A long slow road ahead
“At first, my baby couldn’t eat by breast as it was so weak,” she says. For the first few days, he had to be fed through a feeding tube. Slowly, he has been gaining strength. “After 5 days, I started to feed him by milk, it was a great experience for me that [I will] never forget,” she says, with a smile
Today, nearly three weeks later, things are starting to look up. “The baby’s condition is better than before. He will be discharged as soon as his jaundice is treated,” explained Malali, a midwife in the neonatal room. He has also gained weight and is up to 1600—still small, but growing.
“While I am bathing or feeding the baby, I speak with him and tell him about my dreams for him;
"While I am bathing or feeding the baby, I speak with him and tell him about my dreams for him; about his father and my wishes. I want to put my baby’s name as Firoz Ahmad and I would like him to be a doctor,” she says.

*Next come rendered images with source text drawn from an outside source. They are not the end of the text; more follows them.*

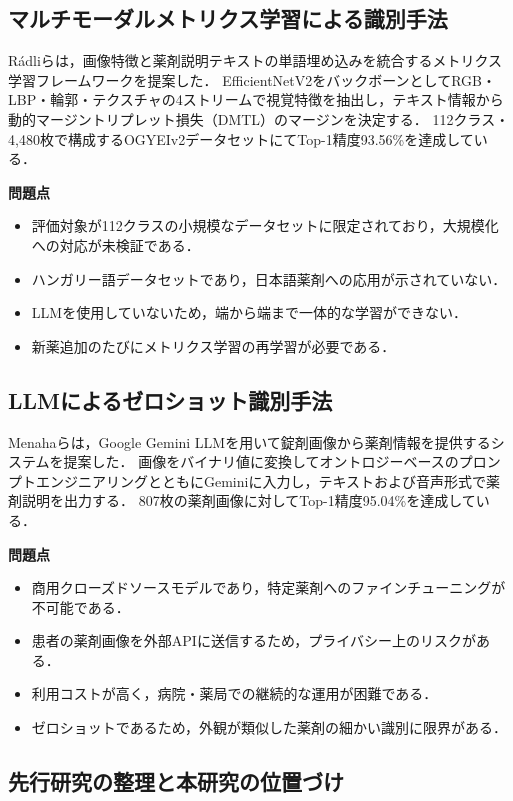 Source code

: \documentclass{ltjsarticle}
\begin{document}
\subsection{マルチモーダルメトリクス学習による識別手法}

Rádliら\cite{radli2024metric}は，画像特徴と薬剤説明テキストの単語埋め込みを統合するメトリクス学習フレームワークを提案した．
EfficientNetV2をバックボーンとしてRGB・LBP・輪郭・テクスチャの4ストリームで視覚特徴を抽出し，テキスト情報から動的マージントリプレット損失（DMTL）のマージンを決定する．
112クラス・4,480枚で構成するOGYEIv2データセットにてTop-1精度93.56\%を達成している．

\textbf{問題点}
\begin{itemize}
  \item 評価対象が112クラスの小規模なデータセットに限定されており，大規模化への対応が未検証である．
  \item ハンガリー語データセットであり，日本語薬剤への応用が示されていない．
  \item LLMを使用していないため，端から端まで一体的な学習ができない．
  \item 新薬追加のたびにメトリクス学習の再学習が必要である．
\end{itemize}

\subsection{LLMによるゼロショット識別手法}

Menahaら\cite{gemini2024pill}は，Google Gemini LLMを用いて錠剤画像から薬剤情報を提供するシステムを提案した．
画像をバイナリ値に変換してオントロジーベースのプロンプトエンジニアリングとともにGeminiに入力し，テキストおよび音声形式で薬剤説明を出力する．
807枚の薬剤画像に対してTop-1精度95.04\%を達成している．

\textbf{問題点}
\begin{itemize}
  \item 商用クローズドソースモデルであり，特定薬剤へのファインチューニングが不可能である．
  \item 患者の薬剤画像を外部APIに送信するため，プライバシー上のリスクがある．
  \item 利用コストが高く，病院・薬局での継続的な運用が困難である．
  \item ゼロショットであるため，外観が類似した薬剤の細かい識別に限界がある．
\end{itemize}

\subsection{先行研究の整理と本研究の位置づけ}
\end{document}
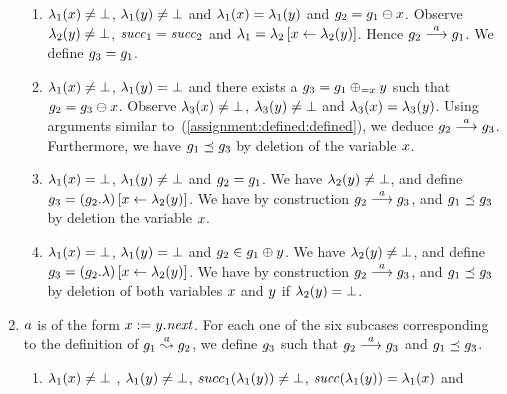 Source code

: \begin{enumerate}
\begin{enumerate}
\item
\label{assignment:defined:defined}
$\lambda_1(x)\neq\bot$,
$\lambda_1(y)\neq\bot$
and $\lambda_1(x)=\lambda_1(y)$ and 
$g_2=g_1\ominus{\ensuremath{x}}$.
%
Observe $\lambda_2(y)\neq\bot$, ${\it succ}_1={\it succ}_2$ and
$\lambda_1=\lambda_2\left[x\leftarrow\lambda_2(y)\right]$.
%
Hence $g_2\stackrel{a}{\longrightarrow}g_1$.
%
We define $g_3=g_1$.
\item
\label{assignment:defined:undefined}
$\lambda_1(x)\neq\bot$, $\lambda_1(y)=\bot$
and there exists a $g_3=g_1\oplus_{={x}}{y}$
such that $g_2=g_3\ominus{\ensuremath{x}}$.
%
Observe 
$\lambda_3(x)\neq\bot$,
$\lambda_3(y)\neq\bot$ and 
$\lambda_3(x)=\lambda_3(y)$.
%
Using arguments similar to~(\ref{assignment:defined:defined}),
we deduce $g_2\stackrel{a}{\longrightarrow}g_3$.
%
Furthermore, we have $g_1\preceq g_3$ by deletion of the 
variable $x$. 
%
\item
$\lambda_1(x)=\bot$, $\lambda_1(y)\neq\bot$
and $g_2=g_1$.
%
We have $\lambda_2(y)\neq\bot$, and define 
$g_3=\left(g_2.\lambda\right)\left[x\leftarrow\lambda_2(y)\right]$.
%
We have by construction $g_2\stackrel{a}{\longrightarrow}g_3$, and
$g_1\preceq g_3$ by deletion the variable $x$.
%
\item 
$\lambda_1(x)=\bot$, $\lambda_1(y)=\bot$ and
$g_2\in g_1\oplus{\ensuremath{y}}$.
%
We have $\lambda_2(y)\neq\bot$, and define 
$g_3=\left(g_2.\lambda\right)\left[x\leftarrow\lambda_2(y)\right]$.
%
We have by construction $g_2\stackrel{a}{\longrightarrow}g_3$, and
$g_1\preceq g_3$ by deletion of both variables $x$ and $y$
if $\lambda_2(y)=\bot$.
%
\end{enumerate}
%
%
%
\item
$a$ is of the form $x:=y.{\it next}$.
%
For each one of the six subcases corresponding to the definition 
of $g_1\stackrel{a}{\leadsto}g_2$, we define $g_3$ 
such that $g_2\stackrel{a}{\longrightarrow}g_3$
and $g_1\preceq g_3$.
% 
%
\begin{enumerate}
\item
\label{assignmentnext:defined:defined:defined}
$\lambda_1(x)\neq\bot$ , $\lambda_1(y)\neq\bot$, 
$succ_1(\lambda_1(y))\neq\bot$, 
${\it succ}(\lambda_1(y))=\lambda_1(x)$ and 

\end{enumerate}
\end{enumerate}
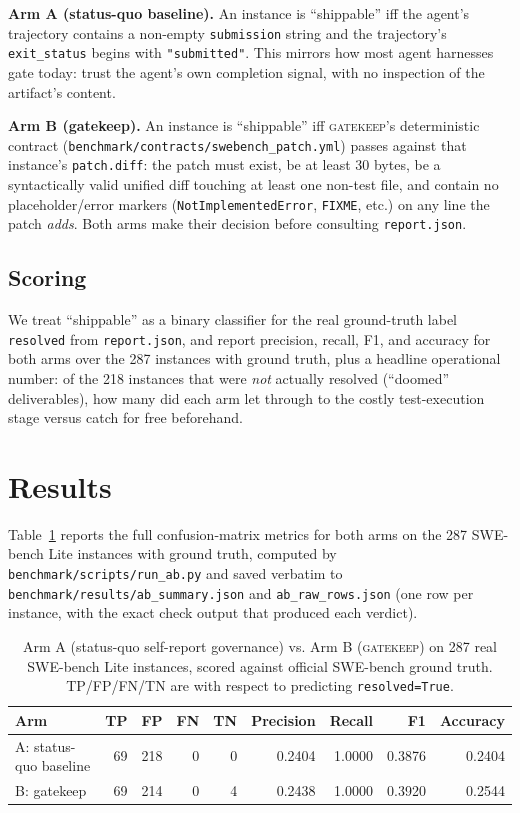 \documentclass{article}
\begin{document}
\textbf{Arm A (status-quo baseline).} An instance is ``shippable'' iff the
agent's trajectory contains a non-empty \texttt{submission} string and the
trajectory's \texttt{exit\_status} begins with \texttt{"submitted"}. This
mirrors how most agent harnesses gate today: trust the agent's own
completion signal, with no inspection of the artifact's content.

\textbf{Arm B (gatekeep).} An instance is ``shippable'' iff
\textsc{gatekeep}'s deterministic contract
(\texttt{benchmark/contracts/swebench\_patch.yml}) passes against that
instance's \texttt{patch.diff}: the patch must exist, be at least 30
bytes, be a syntactically valid unified diff touching at least one
non-test file, and contain no placeholder/error markers
(\texttt{NotImplementedError}, \texttt{FIXME}, etc.) on any line the patch
\emph{adds}. Both arms make their decision before consulting
\texttt{report.json}.

\subsection{Scoring}

We treat ``shippable'' as a binary classifier for the real ground-truth
label \texttt{resolved} from \texttt{report.json}, and report precision,
recall, F1, and accuracy for both arms over the 287 instances with ground
truth, plus a headline operational number: of the 218 instances that were
\emph{not} actually resolved (``doomed'' deliverables), how many did each
arm let through to the costly test-execution stage versus catch for free
beforehand.

\section{Results}
\label{sec:results}

Table~\ref{tab:ab} reports the full confusion-matrix metrics for both arms
on the 287 SWE-bench Lite instances with ground truth, computed by
\texttt{benchmark/scripts/run\_ab.py} and saved verbatim to
\texttt{benchmark/results/ab\_summary.json} and
\texttt{ab\_raw\_rows.json} (one row per instance, with the exact check
output that produced each verdict).

\begin{table}[t]
  \caption{Arm A (status-quo self-report governance) vs. Arm B
  (\textsc{gatekeep}) on 287 real SWE-bench Lite instances, scored against
  official SWE-bench ground truth. TP/FP/FN/TN are with respect to
  predicting \texttt{resolved=True}.}
  \label{tab:ab}
  \centering
  \begin{tabular}{lrrrrrrrr}
    \toprule
    Arm & TP & FP & FN & TN & Precision & Recall & F1 & Accuracy \\
    \midrule
    A: status-quo baseline & 69 & 218 & 0 & 0 & 0.2404 & 1.0000 & 0.3876 & 0.2404 \\
    B: gatekeep            & 69 & 214 & 0 & 4 & 0.2438 & 1.0000 & 0.3920 & 0.2544 \\
    \bottomrule
  \end{tabular}
\end{table}
\end{document}
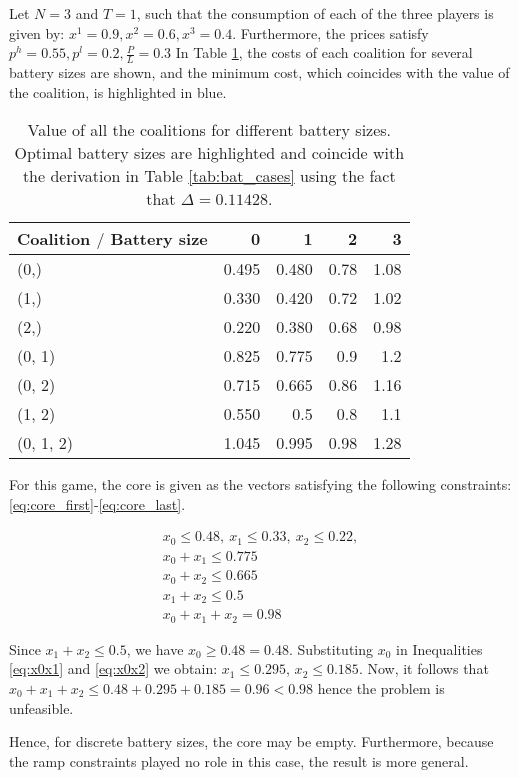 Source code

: \documentclass[sigconf, table]{acmart}
\newcommand{\pricelow}{p^l}
\newcommand{\pricehigh}{p^h}
\begin{document}
\begin{example}\label{ex:emptycore}

Let $N = 3$ and $T=1$, such that the consumption of each of the three players is given by: $x^1 = 0.9, x^2 = 0.6, x^3 = 0.4$. Furthermore, the prices satisfy $\pricehigh = 0.55, \pricelow = 0.2, \frac{P}{L} = 0.3$
In Table \ref{tab:cost_coalitions}, the costs of each coalition for several battery sizes are shown, and the minimum cost, which coincides with the value of the coalition, is highlighted in blue. 


\begin{table}[htpb]
	\centering
	\caption{Value of all the coalitions for different battery sizes. Optimal battery sizes are highlighted and coincide with the derivation in Table \ref{tab:bat_cases} using the fact that $\Delta = 0.11428$.}
	\label{tab:cost_coalitions}
	\begin{tabular}{lrrrr}
\toprule
Coalition $\slash$ Battery size &      0 &      1 &     2 &     3  \\
\midrule
(0,)      &  0.495 & \cellcolor{blue!25} 0.480 &  0.78 &  1.08 \\
(1,)      &  \cellcolor{blue!25} 0.330 &  0.420 &  0.72 &  1.02\\
(2,)      &  \cellcolor{blue!25} 0.220 &  0.380 &  0.68 &  0.98\\
(0, 1)    &  0.825 &  \cellcolor{blue!25} 0.775 &  0.9 &  1.2 \\
(0, 2)    &  0.715 &  \cellcolor{blue!25} 0.665 &  0.86 &  1.16\\
(1, 2)    &  0.550 &  \cellcolor{blue!25} 0.5 &  0.8 &  1.1 \\
(0, 1, 2) &  1.045 &  0.995 &  \cellcolor{blue!25} 0.98 &  1.28\\
\bottomrule
\end{tabular}
\end{table}

For this game, the core is given as the vectors satisfying the following constraints: \eqref{eq:core_first}-\eqref{eq:core_last}.

\begin{gather}
x_0 \leq 0.48, \  x_1 \leq 0.33, \ x_2 \leq 0.22, \label{eq:core_first}\\
x_0 + x_1 \leq 0.775 \label{eq:x0x1}\\
x_0 + x_2 \leq 0.665 \label{eq:x0x2}\\
x_1 + x_2 \leq 0.5 \\
x_0 + x_1 + x_2 = 0.98 \label{eq:core_last}
\end{gather}


Since $x_1 + x_2 \leq 0.5$, we have $x_0 \geq 0.48 = 0.48$. Substituting $x_0$ in Inequalities \eqref{eq:x0x1} and \eqref{eq:x0x2} we obtain: $x_1 \leq  0.295$, $x_2 \leq 0.185$. Now, it follows that $x_0 + x_1 + x_2 \leq 0.48 + 0.295 + 0.185 = 0.96 < 0.98$ hence the problem is unfeasible.

Hence, for discrete battery sizes, the core may be empty. Furthermore, because the ramp constraints played no role in this case, the result is more general.
\end{example}
\end{document}
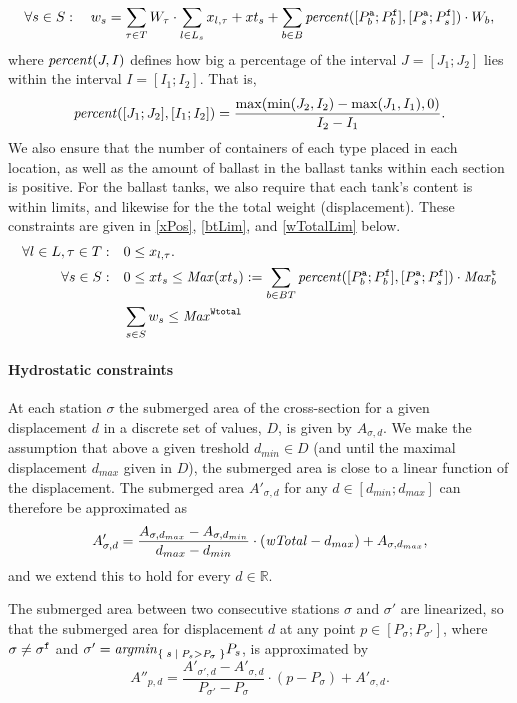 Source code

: \begin{equation}
\label{totalWeightDef}
	\forall s \in S:\quad w_s = \sum_{\tau \in T} W_\tau\cdot\sum_{l\in L_s} x_{l,\tau} + xt_s + \sum_{b\in B} \mathit{percent}([P^{\texttt{a}}_b;P^{\texttt{f}}_b],[P^{\texttt{a}}_s;P^{\texttt{f}}_s])\cdot W_b,
\end{equation}
where $\mathit{percent}(J, I)$ defines how big a percentage of the interval $J=[J_1; J_2]$ lies within the interval $I = [I_1; I_2]$. That is, 
\[
\mathit{percent}([J_1;J_2], [I_1; I_2]) = \frac{\max(\min(J_2, I_2)-\max(J_1, I_1),0)}{I_2-I_1}.
\]
We also ensure that the number of containers of each type placed in each location, as well as the amount of ballast in the ballast tanks within each section is positive. 
For the ballast tanks, we also require that each tank's content is within limits, and likewise for the the total weight (displacement). These constraints are given in \eqref{xPos}, \eqref{btLim}, and \eqref{wTotalLim} below.
\begin{align}
	\label{xPos}
	\forall l\in L, \tau\in T:&\quad 0 \leq x_{l,\tau}.\\
	\label{btLim}
	\forall s \in S:	&\quad 0 \leq xt_s \leq \mi{Max}(xt_s) := \sum_{b \in BT} \mi{percent}([P_b^\trt{a};P_b^\trt{f}],[P_s^\trt{a};P_s^\trt{f}])\cdot \mi{Max}^\trt{t}_b\\
%
	\label{wTotalLim}
	&\quad \sum_{s\in S} w_s \leq \mi{Max}^\trt{Wtotal}
\end{align}
\paragraph{Hydrostatic constraints}
At each station $\sigma$ the submerged area of the cross-section for a given displacement $d$ in a discrete set of values, $D$, is given by $A_{\sigma,d}$. 
We make the assumption that above a given treshold $d_{min}\in D$ (and until the maximal displacement $d_{max}$ given in $D$), the submerged area is close to a linear function of the displacement. The submerged area $A'_{\sigma,d}$ for any $d\in [d_{min};d_{max}]$ can therefore be approximated as 
\[
A'_{\sigma,d} = \frac{A_{\sigma,d_{max}} - A_{\sigma,d_{min}}}{d_{max} - d_{min}} \cdot (\mathit{wTotal} - d_{max}) + A_{\sigma,d_{max}},
\]
and we extend this to hold for every $d\in \mathbb{R}$.

The submerged area between two consecutive stations $\sigma$ and $\sigma'$ are linearized, so that the submerged area for displacement $d$ at any point $p\in[P_\sigma;P_{\sigma'}]$, where $\sigma\neq \sigma^{\texttt{f}}$ and $\sigma' = \mathit{argmin}_{\{\;{s}\;|\;{P_s > P_\sigma}\;\}}P_s$, is approximated by
\[
A''_{p,d} = \frac{A'_{\sigma',d}-A'_{\sigma,d}}{P_{\sigma'}-P_\sigma}\cdot(p-P_\sigma) + A'_{\sigma,d}.
\]

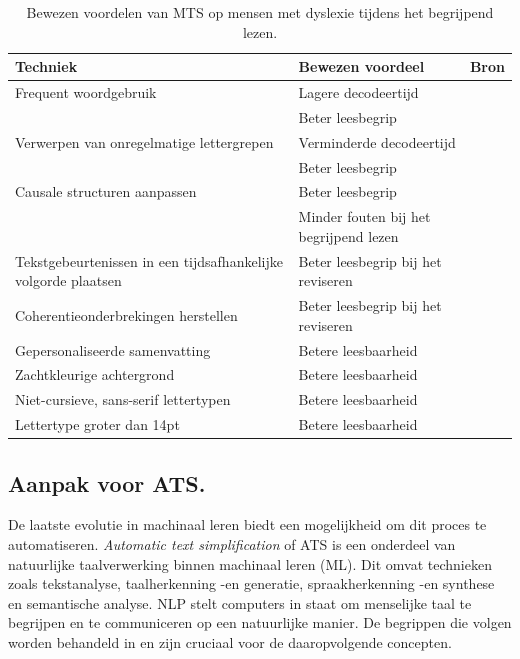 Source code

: \begin{center}
	\begin{table}[H]
	\begin{tabular}{ | m{5cm} | m{5cm} | m{5cm} | } 
	\hline
	\textbf{Techniek} & \textbf{Bewezen voordeel} & \textbf{Bron}\\
	\hline
	Frequent woordgebruik & Lagere decodeertijd & \autocite{Rello2013a, Gala2016} \\
	& Beter leesbegrip & \autocite{Rello2013a, Gala2016} \\
	\hline	
	Verwerpen van onregelmatige lettergrepen & Verminderde decodeertijd & \autocite{Gala2016} \\
	& Beter leesbegrip & \autocite{Gala2016} \\	
	\hline
	Causale structuren aanpassen & Beter leesbegrip & \autocite{Linderholm2000} \\
	& Minder fouten bij het begrijpend lezen & \autocite{Linderholm2000} \\
	\hline	
	Tekstgebeurtenissen in een tijdsafhankelijke volgorde plaatsen & Beter leesbegrip bij het reviseren & \autocite{Leroy2013} \\
	\hline
	Coherentieonderbrekingen herstellen & Beter leesbegrip bij het reviseren & \autocite{Leroy2013} \\
	\hline
	Gepersonaliseerde samenvatting & Betere leesbaarheid & \autocite{Nandhini2013} \\
	\hline
	Zachtkleurige achtergrond & Betere leesbaarheid & \autocite{Rello2015} \\
	\hline
	Niet-cursieve, sans-serif lettertypen & Betere leesbaarheid & \autocite{Rello2013b} \\
	\hline 
	Lettertype groter dan 14pt & Betere leesbaarheid & \autocite{Rello2013b} \\
	\hline
	\end{tabular}
	\caption{Bewezen voordelen van MTS op mensen met dyslexie tijdens het begrijpend lezen.}
	\label{table:benefits-mts}
	\end{table}
\end{center}

\subsection{Aanpak voor ATS.}

De laatste evolutie in machinaal leren biedt een mogelijkheid om dit proces te automatiseren. \textit{Automatic text simplification} of ATS is een onderdeel van natuurlijke taalverwerking binnen machinaal leren (ML). Dit omvat technieken zoals tekstanalyse, taalherkenning -en generatie, spraakherkenning -en synthese en semantische analyse. NLP stelt computers in staat om menselijke taal te begrijpen en te communiceren op een natuurlijke manier. De begrippen die volgen worden behandeld in \textcite{Sohom2019, Eisenstein2019} en zijn cruciaal voor de daaropvolgende concepten.

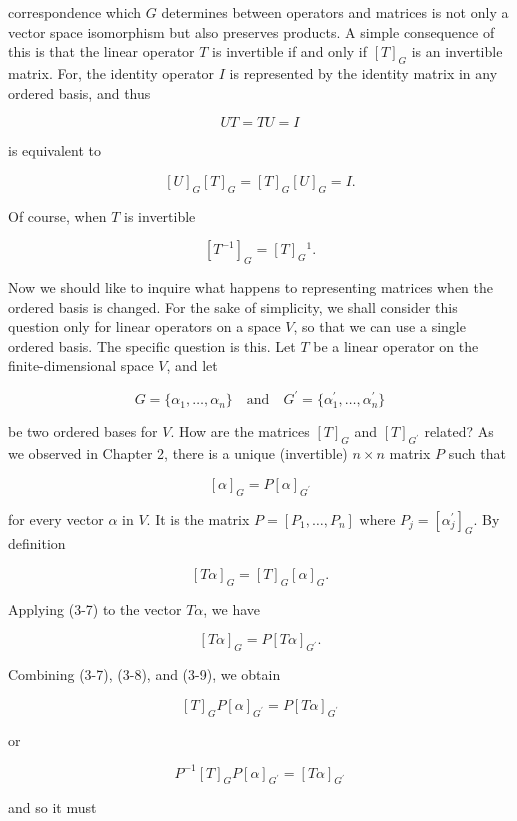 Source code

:correspondence which \({{G}}\) determines between operators and matrices is not only a vector space isomorphism but also preserves products. A simple consequence of this is that the linear operator \(T\) is invertible if and only if \([T]_{{{G}}}\) is an invertible matrix. For, the identity operator \(I\) is represented by the identity matrix in any ordered basis, and thus

\[UT=TU=I\]

is equivalent to

\[[U]_{{{G}}}[T]_{{{G}}}=[T]_{{{G}}}[U]_{{{G}}}=I.\]

Of course, when \(T\) is invertible

\[[T^{-1}]_{{{G}}}=[T]_{{{G}}}{}^{1}.\]

Now we should like to inquire what happens to representing matrices when the ordered basis is changed. For the sake of simplicity, we shall consider this question only for linear operators on a space \(V\), so that we can use a single ordered basis. The specific question is this. Let \(T\) be a linear operator on the finite-dimensional space \(V\), and let

\[{{G}}=\{\alpha_{1},\ldots,\alpha_{n}\}\quad\mbox{and}\quad{{G}}^{\prime}=\{ \alpha^{\prime}_{1},\ldots,\alpha^{\prime}_{n}\}\]

be two ordered bases for \(V\). How are the matrices \([T]_{{{G}}}\) and \([T]_{{{G}}^{\prime}}\) related? As we observed in Chapter 2, there is a unique (invertible) \(n\times n\) matrix \(P\) such that

\[[\alpha]_{{{G}}}=P[\alpha]_{{{G}}^{\prime}}\]

for every vector \(\alpha\) in \(V\). It is the matrix \(P=[P_{1},\ldots,P_{n}]\) where \(P_{j}=[\alpha^{\prime}_{j}]_{{{G}}}\). By definition

\[[T\alpha]_{{{G}}}=[T]_{{{G}}}[\alpha]_{{{G}}}.\]

Applying (3-7) to the vector \(T\alpha\), we have

\[[T\alpha]_{{{G}}}=P[T\alpha]_{{{G}}^{\prime}}.\]

Combining (3-7), (3-8), and (3-9), we obtain

\[[T]_{{{G}}}P[\alpha]_{{{G}}^{\prime}}=P[T\alpha]_{{{G}}^{\prime}}\]

or

\[P^{-1}[T]_{{{G}}}P[\alpha]_{{{G}}^{\prime}}=[T\alpha]_{{{G}}^{\prime}}\]

and so it must 
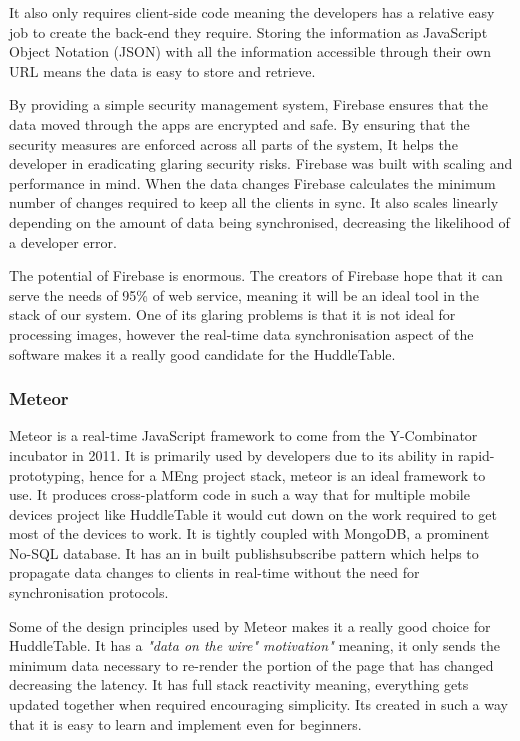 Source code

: It also only requires client-side code meaning the developers has
a relative easy job to create the back-end they require. Storing
the information as JavaScript Object Notation (JSON) with all the information accessible through
their own URL means the data is easy to store and retrieve.
 
By providing a simple security management system, Firebase ensures
that the data moved through the apps are encrypted and safe. By ensuring
that the security measures are enforced across all parts of the system,
It helps the developer in eradicating glaring security risks. Firebase was
built with scaling and performance in mind. When the data changes
Firebase calculates the minimum number of changes required to keep
all the clients in sync. It also scales linearly depending on the
amount of data being synchronised, decreasing the likelihood of a
developer error.
 
The potential of Firebase is enormous. The creators of Firebase hope
that it can serve the needs of 95\% of web service\cite{firebase-wired},
meaning it will be an ideal tool in the stack of our system. One of
its glaring problems is that it is not ideal for processing images,
however the real-time data synchronisation aspect of the software makes it a
really good candidate for the HuddleTable.
 
 
\subsubsection{Meteor}
 
Meteor\cite{meteor} is a real-time JavaScript framework to come from
the Y-Combinator incubator in 2011. It is primarily used by developers
due to its ability in rapid-prototyping, hence for a MEng project
stack, meteor is an ideal framework to use. It produces cross-platform
code in such a way that for multiple mobile devices project like HuddleTable
it would cut down on the work required to get most of the devices
to work. It is tightly coupled with MongoDB, a prominent No-SQL
database. It has an in built publish\textendash subscribe pattern\cite{pub-sub-pattern}
which helps to propagate data changes to clients in real-time without
the need for synchronisation protocols.
 
Some of the design principles used by Meteor makes it a really good
choice for HuddleTable. It has a \emph{"data on the wire" motivation"} meaning,
it only sends the minimum data necessary to re-render the portion
of the page that has changed decreasing the latency. It has full
stack reactivity\cite{meteor-wiki} meaning, everything gets updated
together when required encouraging simplicity. Its
created in such a way that it is easy to learn and implement even
for beginners.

Neonatal care, saving lives in Afghanistan
“I don’t know what would have happened if this neonatal room with these expert staff and equipment had not existed in the hospital. Without them, my baby would not be alive now and I would not have any hope. I don’t know who or which organization provides this room, but I am sure he or she will go to paradise,” she adds.
The Neonatal unit in Herat Hospital was established by World Vision Afghanistan. Before the establishment of this unit, all premature babies who suffered complications during birth were simply sent home. Last year, the unit served 27,206 children (through immunization, check-ups and advanced treatments).
The midwives who work in this sector were trained by World Vision’s Midwifery project and the neonatal equipment was donated through the SCNU program.